It is absolutely true that if you start George Paxinos’ novel Κατ’ εικόνα you can’t put it down. It is a gripping narrative starting with an accidental discovery and evolving into a global scale of research and pursuit in order to find answers to certain persistent questions of the human mind about faith, religion, the origin of life, the meaning of living, probably the very purpose of death and dying – and in between about human relations, love, desire, empathy and compassion.

The story is complex and evolves in different levels as it unfolds from Palestine to various places, from Argentina to Australia, focusing on different characters from different countries, traditions and mentalities. Their differences are set against the background of their presumed sameness.

The main protagonists Evelyn and her partner try to come to terms with the complexities of their profession and the dynamics of their relationship. She is a geneticist and an amateur archaeologist who in her attempt to find the truth about a random discovery from the past recreates it in the only possible way that she knows: scientifically. The certainties of scientific methods appear dominant in the book, yet at the same time are submitted to the test of human emotions. What starts as an exercise in scientific discovery is gradually transformed into a journey of personal self-discovery and self-revelation. In the end the great revelation is not about the mystery of a personal identity, but about the character of the human person, the distinct and unique formation of matter that constitutes the unrepeatable event of every individual’s birth.

E.M. Foster made a very useful distinction between story and plot in the novel. The story of the novel takes place in different continents and focuses around characters whose affinities are both real and imaginative. At the same time, and there we can see the novelist at his best, the plot links characters, episodes and places through universal ideas and humanistic emotions which function as narrative conjunctions.

Paxinos’ novel shows something of the scope that we find in the novels of Umberto Eco, through to the more recent fictional preoccupations of Kazuo Isighuro’s Never Let Me Go (2005). My persistent references when I was reading the book were to the novels of one of the greatest scientists of the last century, Carl Sagan, especially his unduly neglected novel Contact. In Paxinos’ book, the scientist and the imaginative writer are fused together through the solidity of storytelling and the great attention to detail.

If you want to understand the art and the style of a novelist you must pay attention to the little details that make all the difference in the narrative. Paxinos intersperses his story with small details that make his narrative multidimensional and multifocal. His storytelling ability over the 470 pages of the book is truly astounding: the twists and turns of the novel are focused on vivid images, haunting depictions and more importantly, tense conversations. The whole novel glorifies the verbal landscapes of the human mind in many languages, and through them he explores the great political adventures against totalitarianism and oppression. ‘Hasta la Victoria siempre’, he points out somewhere, referring to the famous lines by Che Guevara.

Yet beyond the rich tapestry of the cosmopolitan world described in its pages, the story is a masterful unfolding of ideas and beliefs, in conflict or in harmony, in an attempt to achieve the synthesisation of opposites and the reconciliation of antinomies that characterise the modern world of colliding truths.
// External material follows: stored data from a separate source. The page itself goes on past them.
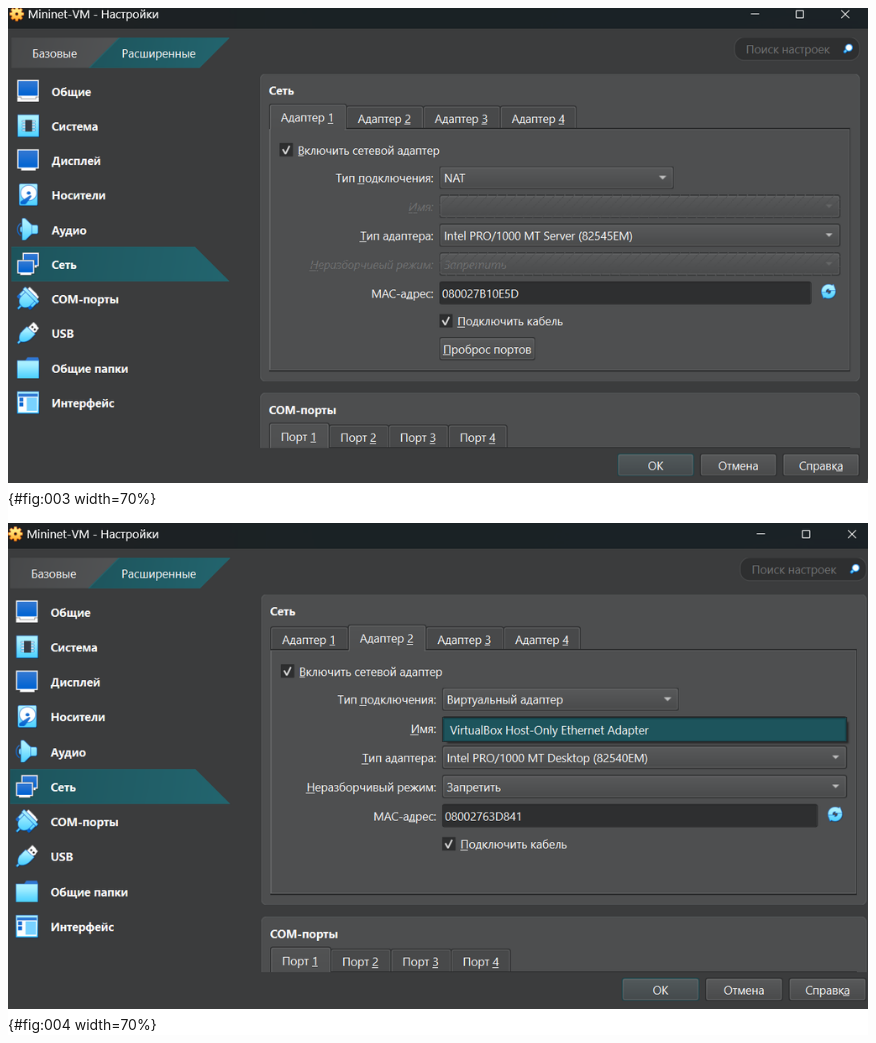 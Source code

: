 ![Настройка сети](image/3.png){#fig:003 width=70%}

![Настройка сети](image/4.png){#fig:004 width=70%}

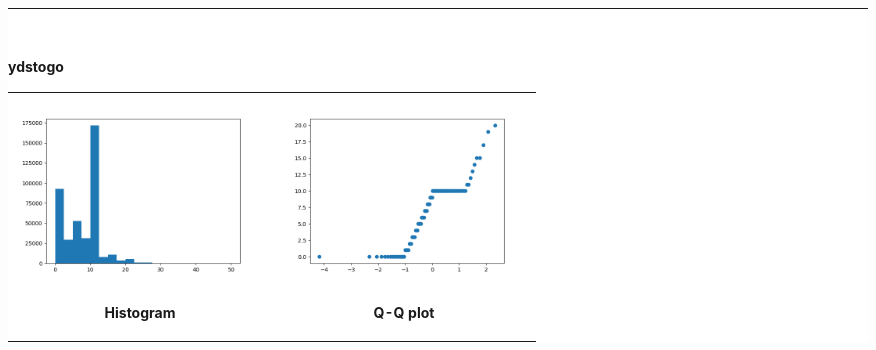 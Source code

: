 
--------------------
<br>


**ydstogo**

<table>
<tr>
<th><img src="Figures/ydstogo_0.png" width="250px"><p>Histogram</p></th>
<th><img src="Figures/qq_ydstogo_0.png" width="250px"><p>Q-Q plot</p></th> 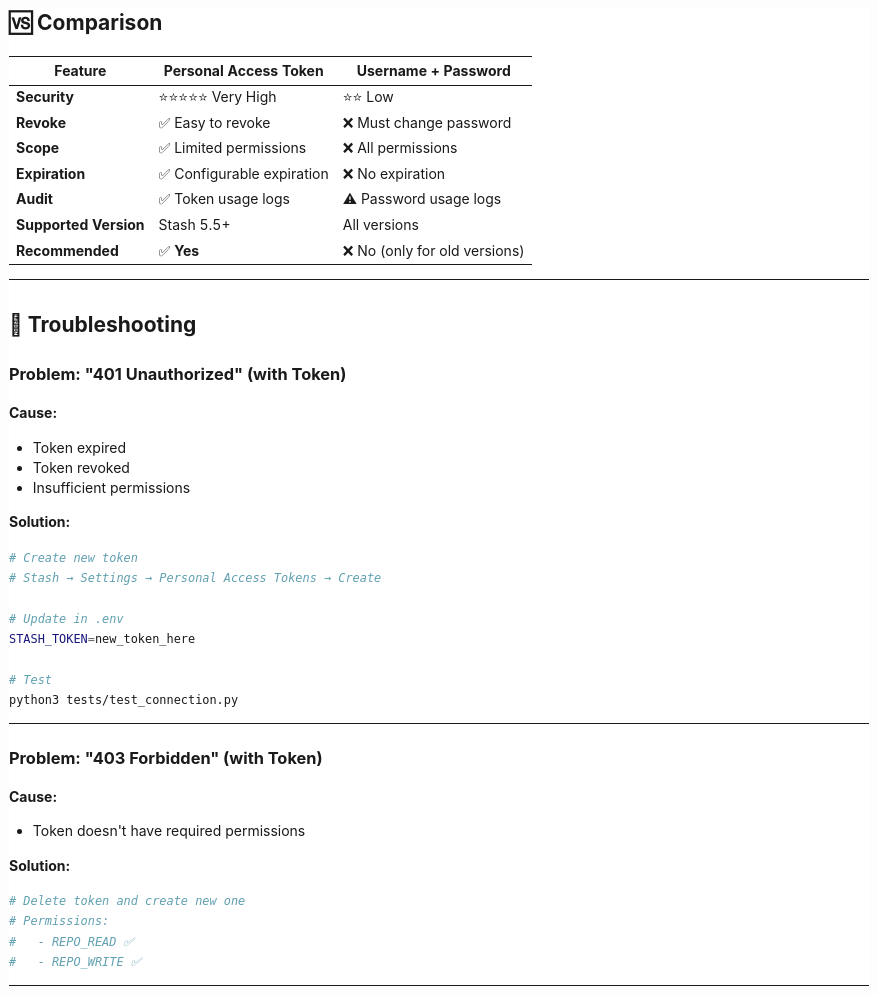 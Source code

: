
## 🆚 Comparison

| Feature | Personal Access Token | Username + Password |
|---------|----------------------|---------------------|
| **Security** | ⭐⭐⭐⭐⭐ Very High | ⭐⭐ Low |
| **Revoke** | ✅ Easy to revoke | ❌ Must change password |
| **Scope** | ✅ Limited permissions | ❌ All permissions |
| **Expiration** | ✅ Configurable expiration | ❌ No expiration |
| **Audit** | ✅ Token usage logs | ⚠️ Password usage logs |
| **Supported Version** | Stash 5.5+ | All versions |
| **Recommended** | ✅ **Yes** | ❌ No (only for old versions) |

---

## 🔧 Troubleshooting

### Problem: "401 Unauthorized" (with Token)

**Cause:**
- Token expired
- Token revoked
- Insufficient permissions

**Solution:**
```bash
# Create new token
# Stash → Settings → Personal Access Tokens → Create

# Update in .env
STASH_TOKEN=new_token_here

# Test
python3 tests/test_connection.py
```

---

### Problem: "403 Forbidden" (with Token)

**Cause:**
- Token doesn't have required permissions

**Solution:**
```bash
# Delete token and create new one
# Permissions:
#   - REPO_READ ✅
#   - REPO_WRITE ✅
```

---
The novel is a self-reflexive work of ideas and intellectual questioning; without ever becoming dull or laboured it is full of striking expressions but most importantly of intense engagement with the great questions of our day, from religious belief to bioethics, from sexuality to love, from medicine to individuality and personal character.
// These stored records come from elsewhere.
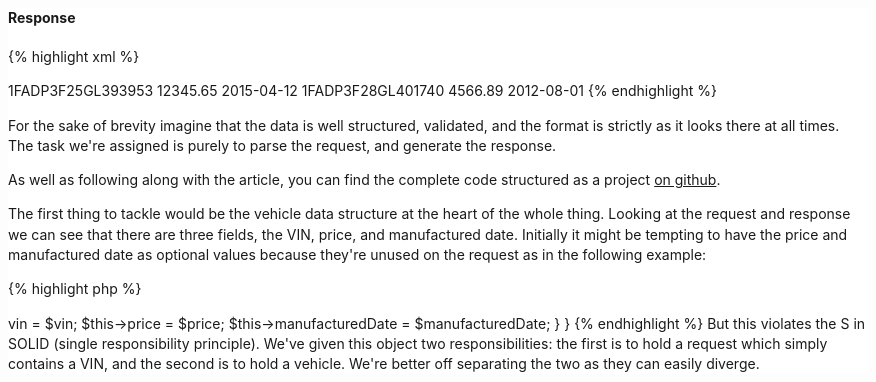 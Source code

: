 #### Response

{% highlight xml %}
<?xml version="1.0" encoding="UTF-8"?>
<vehicles>
    <vehicle>
        <vin>1FADP3F25GL393953</vin>
        <price>12345.65</price>
        <manufactured-date>2015-04-12</manufactured-date>
    </vehicle>
    <vehicle>
        <vin>1FADP3F28GL401740</vin>
        <price>4566.89</price>
        <manufactured-date>2012-08-01</manufactured-date>
    </vehicle>
</vehicles>
{% endhighlight %}

For the sake of brevity imagine that the data is well structured, validated, and the format is strictly as it looks there at all times. The task we're assigned is purely to parse the request, and generate the response.

As well as following along with the article, you can find the complete code structured as a project [on github](https://github.com/mhotchen/SOLID-by-example).

The first thing to tackle would be the vehicle data structure at the heart of the whole thing. Looking at the request and response we can see that there are three fields, the VIN, price, and manufactured date. Initially it might be tempting to have the price and manufactured date as optional values because they're unused on the request as in the following example:

{% highlight php %}
<?php

class Vehicle
{
    private $vin;
    private $price;
    private $manufacturedDate;

    public function __construct(
        string $vin,
        string $price = null,
        DateTime $manufacturedDate = null
    ) {
        $this->vin = $vin;
        $this->price = $price;
        $this->manufacturedDate = $manufacturedDate;
    }
}
{% endhighlight %}

But this violates the S in SOLID (single responsibility principle). We've given this object two responsibilities: the first is to hold a request which simply contains a VIN, and the second is to hold a vehicle. We're better off separating the two as they can easily diverge.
On many occasions the novel uses strong poetic language full of emotions and strong sentiments. And as it reaches its climax with the symbolic 24th chapter the questions become devastating: “What can be worse that a life without meaning?” states the internal monologue of Christopher. “All became clear in him. His only choice which would give him meaning would be to be united with her, carry on together the fight for the forest, for justice for the people and the planet. Before taking the next step, he had to complete what he travelled for, to bring back the past to its serenity. History had to rest.”

The final pages of the novel end with an optimistic hope through the forthcoming birth of a child. The new hope brings closure and at the same time completion. The novel ends as it began; but now the unpredictability of human individuality becomes the most decisive factor beyond genetic determinism or mere chance. Life is about choices, which sometimes change history or totally fail to do so. But if we want change to happen, and let any metaphysical, political or economic master to dominate us, we must make up our mind, we must decide rationally and dispassionately.

George Paxinos’ book is a novel of empowerment and assent, a book about the dilemmas and the questions of contemporary humanity with a positive message and an optimistic way of looking at the human phenomenon. In an era of nihilism and pessimism, it is welcome and a powerful antidote which I hope that many people will taste.

Κατ’ εικόνα is published by Livanis Publications, Athens, 2015.

Vrasidas Karalis is the Sir Nicholas Laurantus Professor of Modern Greek at the University of Sydney.